> What the task requires:
A verbatim transcript of the data below is required, images omitted.

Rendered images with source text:
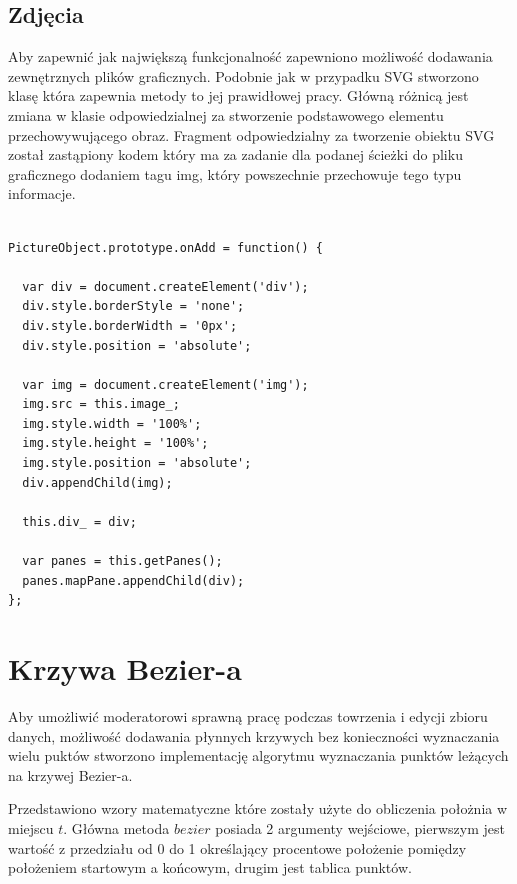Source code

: \subsection{Zdjęcia}
\label{subsec:pictures}

Aby zapewnić jak największą funkcjonalność zapewniono możliwość dodawania zewnętrznych plików graficznych.
Podobnie jak w przypadku SVG stworzono klasę która zapewnia metody to jej prawidłowej pracy. Główną różnicą jest zmiana w klasie odpowiedzialnej za stworzenie podstawowego elementu przechowywującego obraz. Fragment odpowiedzialny za tworzenie obiektu SVG został zastąpiony kodem który ma za zadanie dla podanej ścieżki do pliku graficznego dodaniem tagu img, który powszechnie przechowuje tego typu informacje.

\lstset{language=JavaScript}
\begin{lstlisting}[label={lst:svgImpl},caption={Klasa do obsługi SVG}]

PictureObject.prototype.onAdd = function() {

  var div = document.createElement('div');
  div.style.borderStyle = 'none';
  div.style.borderWidth = '0px';
  div.style.position = 'absolute';

  var img = document.createElement('img');
  img.src = this.image_;
  img.style.width = '100%';
  img.style.height = '100%';
  img.style.position = 'absolute';
  div.appendChild(img);

  this.div_ = div;

  var panes = this.getPanes();
  panes.mapPane.appendChild(div);
};

\end{lstlisting}


\section{Krzywa Bezier-a}
\label{sec:bezierimpl}

Aby umożliwić moderatorowi sprawną pracę podczas towrzenia i edycji zbioru danych, możliwość dodawania płynnych krzywych bez konieczności wyznaczania wielu puktów stworzono implementację algorytmu wyznaczania punktów leżących na krzywej Bezier-a.

Przedstawiono wzory matematyczne które zostały użyte do obliczenia położnia w miejscu $t$. Główna metoda $bezier$ posiada 2 argumenty wejściowe, pierwszym jest wartość z przedziału od 0 do 1 określający procentowe położenie pomiędzy położeniem  startowym a końcowym, drugim jest tablica punktów.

> Answer below:
Source code

: \subsection{Zdjęcia}
\label{subsec:pictures}

Aby zapewnić jak największą funkcjonalność zapewniono możliwość dodawania zewnętrznych plików graficznych.
Podobnie jak w przypadku SVG stworzono klasę która zapewnia metody to jej prawidłowej pracy. Główną różnicą jest zmiana w klasie odpowiedzialnej za stworzenie podstawowego elementu przechowywującego obraz. Fragment odpowiedzialny za tworzenie obiektu SVG został zastąpiony kodem który ma za zadanie dla podanej ścieżki do pliku graficznego dodaniem tagu img, który powszechnie przechowuje tego typu informacje.

\lstset{language=JavaScript}
\begin{lstlisting}[label={lst:svgImpl},caption={Klasa do obsługi SVG}]

PictureObject.prototype.onAdd = function() {

  var div = document.createElement('div');
  div.style.borderStyle = 'none';
  div.style.borderWidth = '0px';
  div.style.position = 'absolute';

  var img = document.createElement('img');
  img.src = this.image_;
  img.style.width = '100%';
  img.style.height = '100%';
  img.style.position = 'absolute';
  div.appendChild(img);

  this.div_ = div;

  var panes = this.getPanes();
  panes.mapPane.appendChild(div);
};

\end{lstlisting}


\section{Krzywa Bezier-a}
\label{sec:bezierimpl}

Aby umożliwić moderatorowi sprawną pracę podczas towrzenia i edycji zbioru danych, możliwość dodawania płynnych krzywych bez konieczności wyznaczania wielu puktów stworzono implementację algorytmu wyznaczania punktów leżących na krzywej Bezier-a.

Przedstawiono wzory matematyczne które zostały użyte do obliczenia położnia w miejscu $t$. Główna metoda $bezier$ posiada 2 argumenty wejściowe, pierwszym jest wartość z przedziału od 0 do 1 określający procentowe położenie pomiędzy położeniem  startowym a końcowym, drugim jest tablica punktów.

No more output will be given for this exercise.